As catechumens, they were never permitted to attend a complete Mass. As soon as the homily ended, they were ushered out, the doors were locked by certain women in the assembly (deaconesses - that was pretty much their only job) and only the fully formed Catholics were allowed to be present for the consecration.
Thus, it was only after their Easter baptism that the catechumens were finally allowed to attend a COMPLETE Mass, it was only then that they found out about the consecration of the Eucharist. They would be soaked from their baptism in the baptistry outside the church, they would be smelling sweetly from the baptismal chrism, each clothed only in a white robe, they would enter the darkened nave, the room lit by hundreds holding candles to light their way. Holy Saturday readings were a summation, a completion of all they had learned, followed by a Holy Saturday homily that taught them, for the first time, about the Eucharist. This was the very last lesson imparted to them before they saw their very first consecration and received Jesus for the first time.
It took literally years of education before the pagan Romans, Greeks, even the Jews, had built up the vocabulary necessary to understand what they would experience on Holy Saturday night at their very first complete Mass.
Well, I got news for you - we still ARE a mystery cult. We don't teach RCIA candidates about the sacraments and divinization until roughly Lent, at the earliest.

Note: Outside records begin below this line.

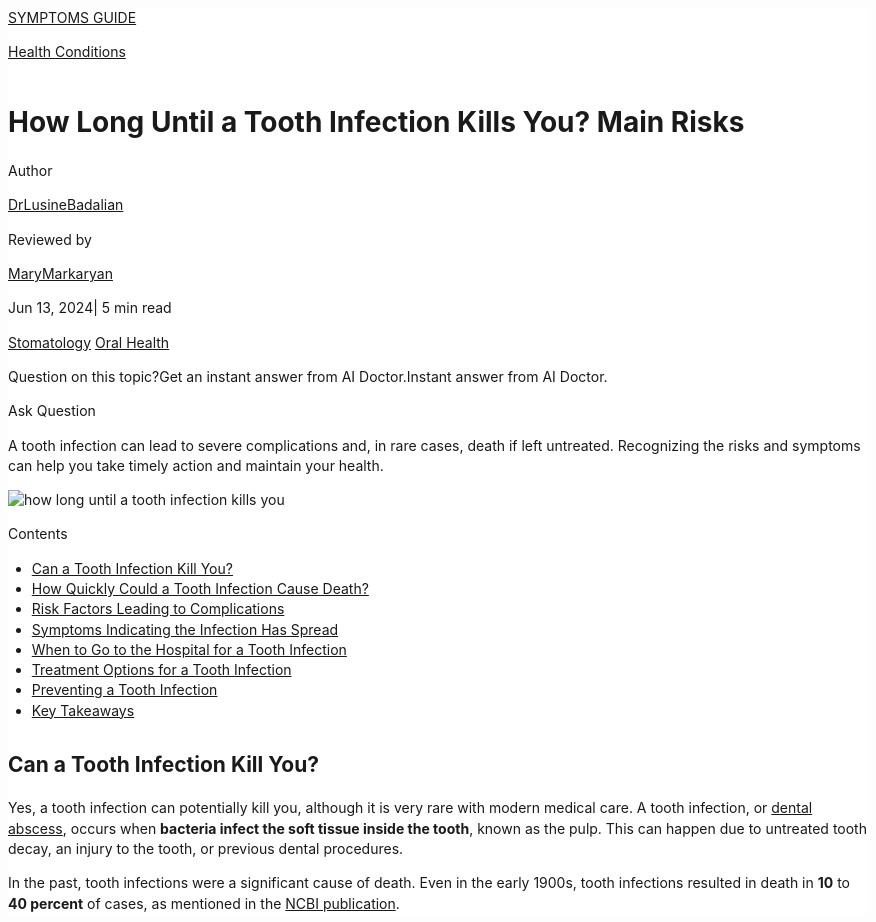 [SYMPTOMS GUIDE](https://docus.ai/symptoms-guide)

[Health Conditions](https://docus.ai/symptoms-guide/category/health-conditions)

# How Long Until a Tooth Infection Kills You? Main Risks

Author

[DrLusineBadalian](https://docus.ai/author/dr-lusine-badalian)

Reviewed by

[MaryMarkaryan](https://docus.ai/author/mary-markaryan)

Jun 13, 2024\| 5 min read

[Stomatology](https://docus.ai/tags/stomatology) [Oral Health](https://docus.ai/tags/oral-health)

Question on this topic?Get an instant answer from AI Doctor.Instant answer from AI Doctor.

Ask Question

A tooth infection can lead to severe complications and, in rare cases, death if left untreated. Recognizing the risks and symptoms can help you take timely action and maintain your health.

![how long until a tooth infection kills you](https://docus.ai/_next/image?url=https%3A%2F%2Fdocus-live-cms-storage-us.s3.amazonaws.com%2Fproduct_guide%2Fimages%2Fsections%2Fc89d73a1486ee6cd62e321898ad48d0b.png&w=3840&q=100)

Contents

- [Can a Tooth Infection Kill You?](https://docus.ai/symptoms-guide/how-long-until-tooth-infection-kills#can-a-tooth-infection-kill-you)
- [How Quickly Could a Tooth Infection Cause Death?](https://docus.ai/symptoms-guide/how-long-until-tooth-infection-kills#how-quickly-could-a-tooth-infection-cause-death)
- [Risk Factors Leading to Complications](https://docus.ai/symptoms-guide/how-long-until-tooth-infection-kills#risk-factors-leading-to-complications)
- [Symptoms Indicating the Infection Has Spread](https://docus.ai/symptoms-guide/how-long-until-tooth-infection-kills#symptoms-indicating-the-infection-has-spread)
- [When to Go to the Hospital for a Tooth Infection](https://docus.ai/symptoms-guide/how-long-until-tooth-infection-kills#when-to-go-to-the-hospital-for-a-tooth-infection)
- [Treatment Options for a Tooth Infection](https://docus.ai/symptoms-guide/how-long-until-tooth-infection-kills#treatment-options-for-a-tooth-infection)
- [Preventing a Tooth Infection](https://docus.ai/symptoms-guide/how-long-until-tooth-infection-kills#preventing-a-tooth-infection)
- [Key Takeaways](https://docus.ai/symptoms-guide/how-long-until-tooth-infection-kills#key-takeaways)

## Can a Tooth Infection Kill You?

Yes, a tooth infection can potentially kill you, although it is very rare with modern medical care. A tooth infection, or [dental abscess](https://docus.ai/symptoms-guide/tooth-abscess-stages), occurs when **bacteria infect the soft tissue inside the tooth**, known as the pulp. This can happen due to untreated tooth decay, an injury to the tooth, or previous dental procedures.

In the past, tooth infections were a significant cause of death. Even in the early 1900s, tooth infections resulted in death in **10** to **40 percent** of cases, as mentioned in the [NCBI publication](https://www.ncbi.nlm.nih.gov/books/NBK542165/).
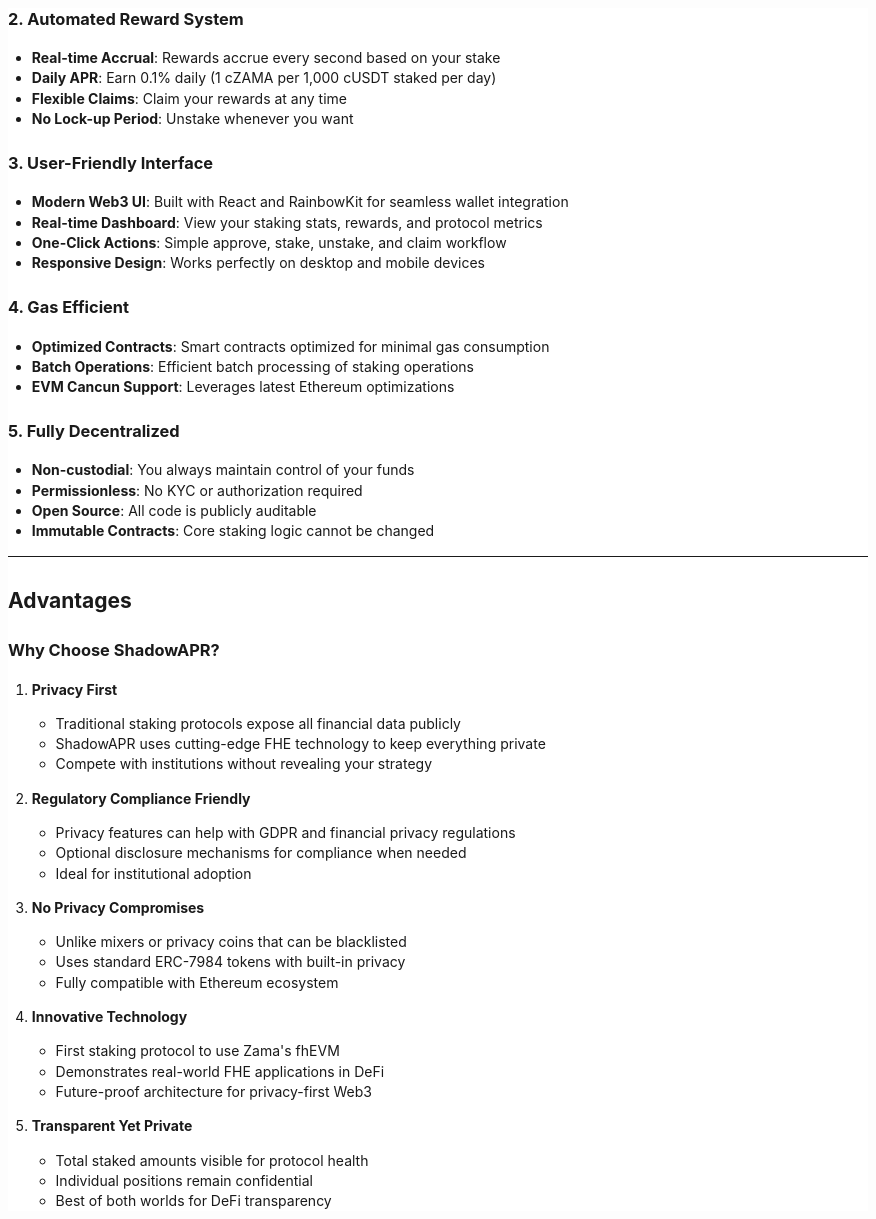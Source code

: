 ### 2. **Automated Reward System**
- **Real-time Accrual**: Rewards accrue every second based on your stake
- **Daily APR**: Earn 0.1% daily (1 cZAMA per 1,000 cUSDT staked per day)
- **Flexible Claims**: Claim your rewards at any time
- **No Lock-up Period**: Unstake whenever you want

### 3. **User-Friendly Interface**
- **Modern Web3 UI**: Built with React and RainbowKit for seamless wallet integration
- **Real-time Dashboard**: View your staking stats, rewards, and protocol metrics
- **One-Click Actions**: Simple approve, stake, unstake, and claim workflow
- **Responsive Design**: Works perfectly on desktop and mobile devices

### 4. **Gas Efficient**
- **Optimized Contracts**: Smart contracts optimized for minimal gas consumption
- **Batch Operations**: Efficient batch processing of staking operations
- **EVM Cancun Support**: Leverages latest Ethereum optimizations

### 5. **Fully Decentralized**
- **Non-custodial**: You always maintain control of your funds
- **Permissionless**: No KYC or authorization required
- **Open Source**: All code is publicly auditable
- **Immutable Contracts**: Core staking logic cannot be changed

---

## Advantages

### Why Choose ShadowAPR?

1. **Privacy First**
   - Traditional staking protocols expose all financial data publicly
   - ShadowAPR uses cutting-edge FHE technology to keep everything private
   - Compete with institutions without revealing your strategy

2. **Regulatory Compliance Friendly**
   - Privacy features can help with GDPR and financial privacy regulations
   - Optional disclosure mechanisms for compliance when needed
   - Ideal for institutional adoption

3. **No Privacy Compromises**
   - Unlike mixers or privacy coins that can be blacklisted
   - Uses standard ERC-7984 tokens with built-in privacy
   - Fully compatible with Ethereum ecosystem

4. **Innovative Technology**
   - First staking protocol to use Zama's fhEVM
   - Demonstrates real-world FHE applications in DeFi
   - Future-proof architecture for privacy-first Web3

5. **Transparent Yet Private**
   - Total staked amounts visible for protocol health
   - Individual positions remain confidential
   - Best of both worlds for DeFi transparency

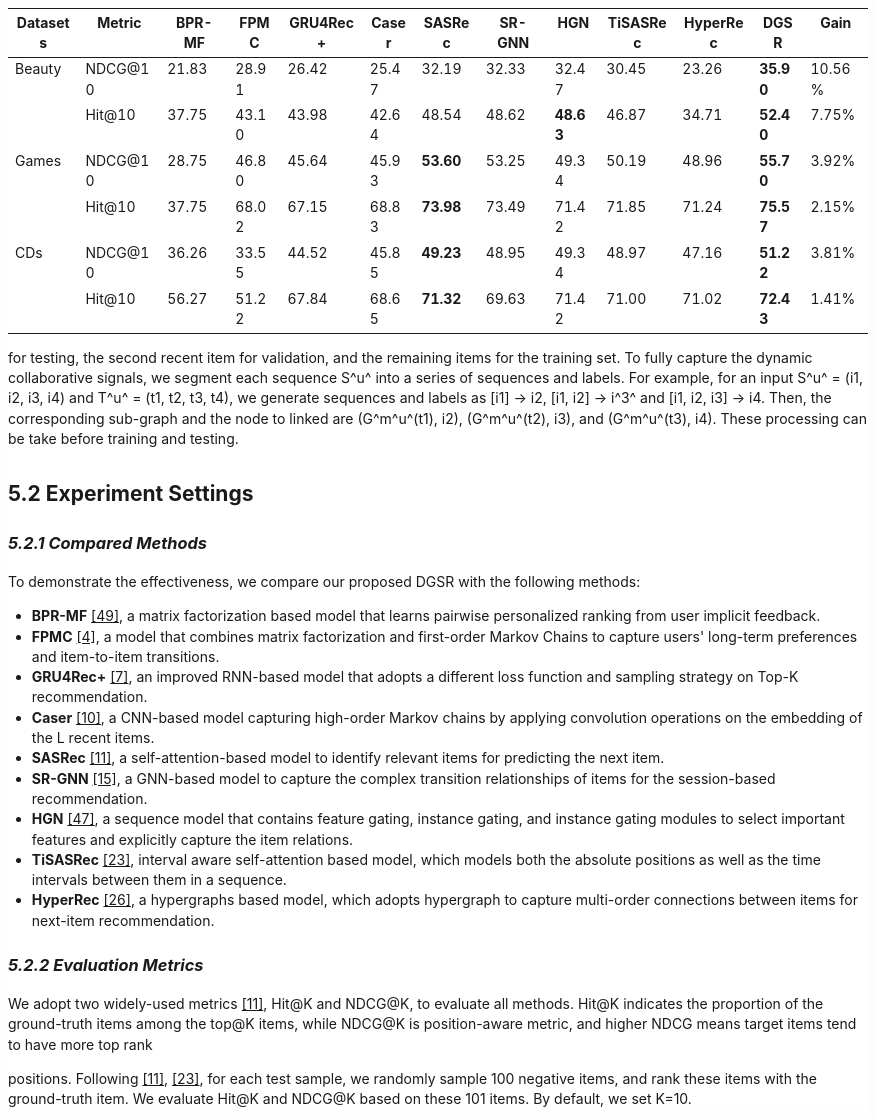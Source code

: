 | Datasets | Metric | BPR-MF | FPMC | GRU4Rec+ | Caser | SASRec | SR-GNN | HGN | TiSASRec | HyperRec | DGSR | Gain |
|---|---|---|---|---|---|---|---|---|---|---|---|---|
| Beauty | NDCG@10 | 21.83 | 28.91 | 26.42 | 25.47 | 32.19 | 32.33 | 32.47 | 30.45 | 23.26 | **35.90** | 10.56% |
| | Hit@10 | 37.75 | 43.10 | 43.98 | 42.64 | 48.54 | 48.62 | **48.63** | 46.87 | 34.71 | **52.40** | 7.75% |
| Games | NDCG@10 | 28.75 | 46.80 | 45.64 | 45.93 | **53.60** | 53.25 | 49.34 | 50.19 | 48.96 | **55.70** | 3.92% |
| | Hit@10 | 37.75 | 68.02 | 67.15 | 68.83 | **73.98** | 73.49 | 71.42 | 71.85 | 71.24 | **75.57** | 2.15% |
| CDs | NDCG@10 | 36.26 | 33.55 | 44.52 | 45.85 | **49.23** | 48.95 | 49.34 | 48.97 | 47.16 | **51.22** | 3.81% |
| | Hit@10 | 56.27 | 51.22 | 67.84 | 68.65 | **71.32** | 69.63 | 71.42 | 71.00 | 71.02 | **72.43** | 1.41% |

for testing, the second recent item for validation, and the remaining items for the training set. To fully capture the dynamic collaborative signals, we segment each sequence S^u^ into a series of sequences and labels. For example, for an input S^u^ = (i1, i2, i3, i4) and T^u^ = (t1, t2, t3, t4), we generate sequences and labels as [i1] → i2, [i1, i2] → i^3^ and [i1, i2, i3] → i4. Then, the corresponding sub-graph and the node to linked are (G^m^u^(t1), i2), (G^m^u^(t2), i3), and (G^m^u^(t3), i4). These processing can be take before training and testing.

## 5.2 Experiment Settings

### *5.2.1 Compared Methods*
To demonstrate the effectiveness, we compare our proposed DGSR with the following methods:

- **BPR-MF** [[49]](#ref-49), a matrix factorization based model that learns pairwise personalized ranking from user implicit feedback.
- **FPMC** [[4]](#ref-4), a model that combines matrix factorization and first-order Markov Chains to capture users' long-term preferences and item-to-item transitions.
- **GRU4Rec+** [[7]](#ref-7), an improved RNN-based model that adopts a different loss function and sampling strategy on Top-K recommendation.
- **Caser** [[10]](#ref-10), a CNN-based model capturing high-order Markov chains by applying convolution operations on the embedding of the L recent items.
- **SASRec** [[11]](#ref-11), a self-attention-based model to identify relevant items for predicting the next item.
- **SR-GNN** [[15]](#ref-15), a GNN-based model to capture the complex transition relationships of items for the session-based recommendation.
- **HGN** [[47]](#ref-47), a sequence model that contains feature gating, instance gating, and instance gating modules to select important features and explicitly capture the item relations.
- **TiSASRec** [[23]](#ref-23), interval aware self-attention based model, which models both the absolute positions as well as the time intervals between them in a sequence.
- **HyperRec** [[26]](#ref-26), a hypergraphs based model, which adopts hypergraph to capture multi-order connections between items for next-item recommendation.

### *5.2.2 Evaluation Metrics*
We adopt two widely-used metrics [[11]](#ref-11), Hit@K and NDCG@K, to evaluate all methods. Hit@K indicates the proportion of the ground-truth items among the top@K items, while NDCG@K is position-aware metric, and higher NDCG means target items tend to have more top rank

positions. Following [[11]](#ref-11), [[23]](#ref-23), for each test sample, we randomly sample 100 negative items, and rank these items with the ground-truth item. We evaluate Hit@K and NDCG@K based on these 101 items. By default, we set K=10.
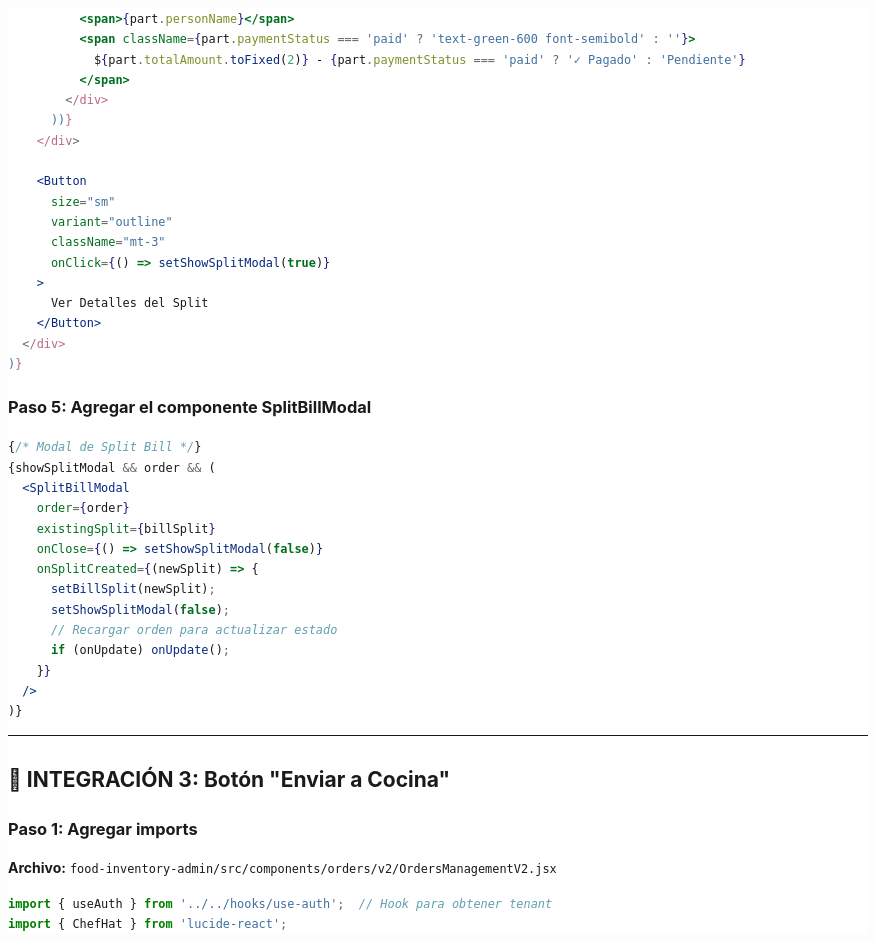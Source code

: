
 ```jsx
          <span>{part.personName}</span>
          <span className={part.paymentStatus === 'paid' ? 'text-green-600 font-semibold' : ''}>
            ${part.totalAmount.toFixed(2)} - {part.paymentStatus === 'paid' ? '✓ Pagado' : 'Pendiente'}
          </span>
        </div>
      ))}
    </div>

    <Button
      size="sm"
      variant="outline"
      className="mt-3"
      onClick={() => setShowSplitModal(true)}
    >
      Ver Detalles del Split
    </Button>
  </div>
)}
```

### Paso 5: Agregar el componente SplitBillModal

```jsx
{/* Modal de Split Bill */}
{showSplitModal && order && (
  <SplitBillModal
    order={order}
    existingSplit={billSplit}
    onClose={() => setShowSplitModal(false)}
    onSplitCreated={(newSplit) => {
      setBillSplit(newSplit);
      setShowSplitModal(false);
      // Recargar orden para actualizar estado
      if (onUpdate) onUpdate();
    }}
  />
)}
```

---

## 🔧 INTEGRACIÓN 3: Botón "Enviar a Cocina"

### Paso 1: Agregar imports

**Archivo:** `food-inventory-admin/src/components/orders/v2/OrdersManagementV2.jsx`

```jsx
import { useAuth } from '../../hooks/use-auth';  // Hook para obtener tenant
import { ChefHat } from 'lucide-react';
```
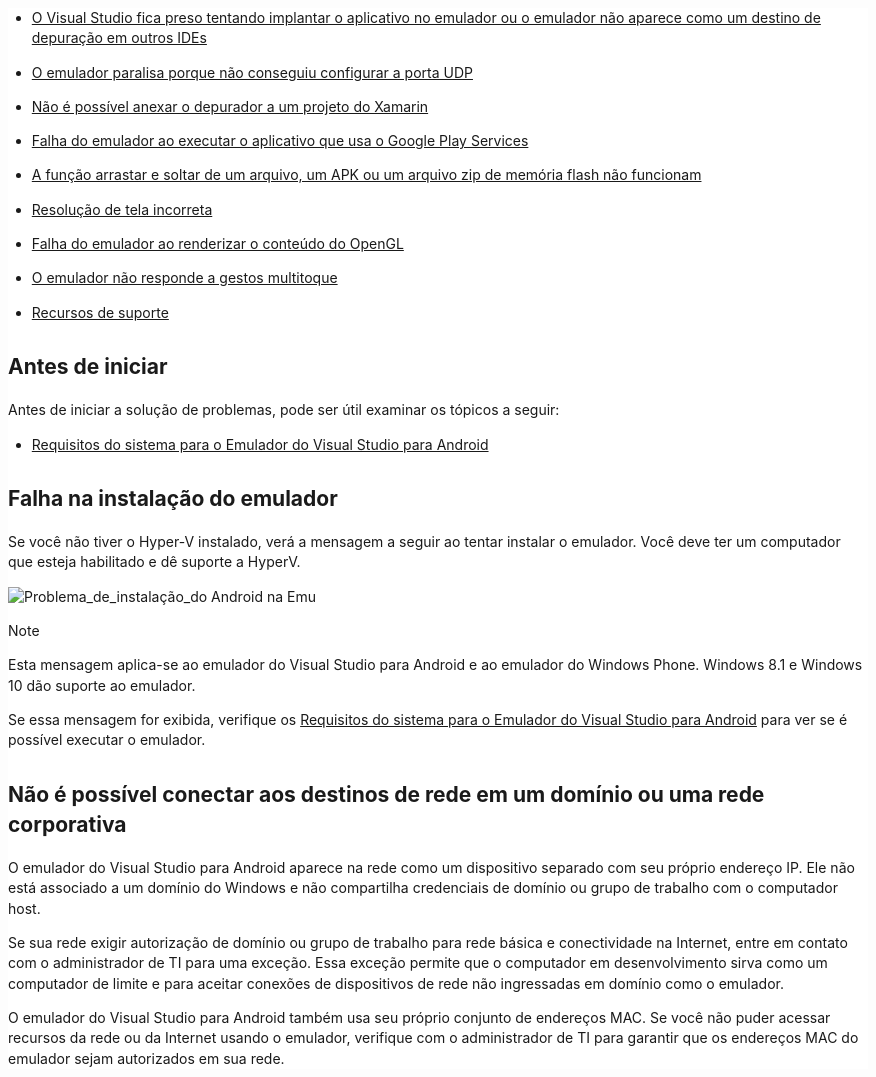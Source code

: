 - [O Visual Studio fica preso tentando implantar o aplicativo no emulador ou o emulador não aparece como um destino de depuração em outros IDEs](#ADB)

- [O emulador paralisa porque não conseguiu configurar a porta UDP](#XamarinPlayer)

- [Não é possível anexar o depurador a um projeto do Xamarin](#Skylake)

- [Falha do emulador ao executar o aplicativo que usa o Google Play Services](#GooglePlay)

- [A função arrastar e soltar de um arquivo, um APK ou um arquivo zip de memória flash não funcionam](#DragAndDrop)

- [Resolução de tela incorreta](#Resolution)

- [Falha do emulador ao renderizar o conteúdo do OpenGL](#OpenGL)

- [O emulador não responde a gestos multitoque](#Multitouch)

- [Recursos de suporte](#Support)

## <a name="BeforeYouStart"></a> Antes de iniciar
 Antes de iniciar a solução de problemas, pode ser útil examinar os tópicos a seguir:

- [Requisitos do sistema para o Emulador do Visual Studio para Android](../cross-platform/system-requirements-for-the-visual-studio-emulator-for-android.md)

## <a name="NoInstall"></a> Falha na instalação do emulador
 Se você não tiver o Hyper-V instalado, verá a mensagem a seguir ao tentar instalar o emulador. Você deve ter um computador que esteja habilitado e dê suporte a HyperV.

 ![Problema&#95;de&#95;instalação&#95;do Android na Emu](../cross-platform/media/android_emu_install_issue.png "Android_Emu_Install_Issue")

> [!NOTE]
> Esta mensagem aplica-se ao emulador do Visual Studio para Android e ao emulador do Windows Phone. Windows 8.1 e Windows 10 dão suporte ao emulador.

 Se essa mensagem for exibida, verifique os [Requisitos do sistema para o Emulador do Visual Studio para Android](../cross-platform/system-requirements-for-the-visual-studio-emulator-for-android.md) para ver se é possível executar o emulador.

## <a name="DomainNetwork"></a> Não é possível conectar aos destinos de rede em um domínio ou uma rede corporativa
 O emulador do Visual Studio para Android aparece na rede como um dispositivo separado com seu próprio endereço IP. Ele não está associado a um domínio do Windows e não compartilha credenciais de domínio ou grupo de trabalho com o computador host.

 Se sua rede exigir autorização de domínio ou grupo de trabalho para rede básica e conectividade na Internet, entre em contato com o administrador de TI para uma exceção. Essa exceção permite que o computador em desenvolvimento sirva como um computador de limite e para aceitar conexões de dispositivos de rede não ingressadas em domínio como o emulador.

 O emulador do Visual Studio para Android também usa seu próprio conjunto de endereços MAC. Se você não puder acessar recursos da rede ou da Internet usando o emulador, verifique com o administrador de TI para garantir que os endereços MAC do emulador sejam autorizados em sua rede.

We cannot teach it any earlier. We have to build up in the catechumens and candidates a vocabulary and culture that allows them to grasp 2 Peter 1:4.
Sure, pretty much all of them know, walking in the door in August, that Catholics teach the Eucharist is the flesh of Christ. But they do not understand the implications of what that means: divinization. We hold that back until the very end. They need to have the cultural vocabulary built up before they can get a handle on this last, this supreme, teaching.
So, they don't understand what worship is, not really, until they fully grasp and accept divinization, which is union - UNION - with Christ.
Friend's response:
And of course there are a whole lot of the Catholic baptized who have never really experienced mystagogy (or evangelization) at all, and so the sacramental experience is sometimes reduced to mechanics and ceremonies amidst (or, kind of "next to") stirrings of faith. What I try to wrap my head around is "how to be" in the face of all of this reality.Exactly. All you can do is try to give them the vocabulary, the culture. Feed them milk, not meat. Answer their questions about statues and idols and Mary and yada, so that they can see the language makes sense, even if they can't understand what the language says yet.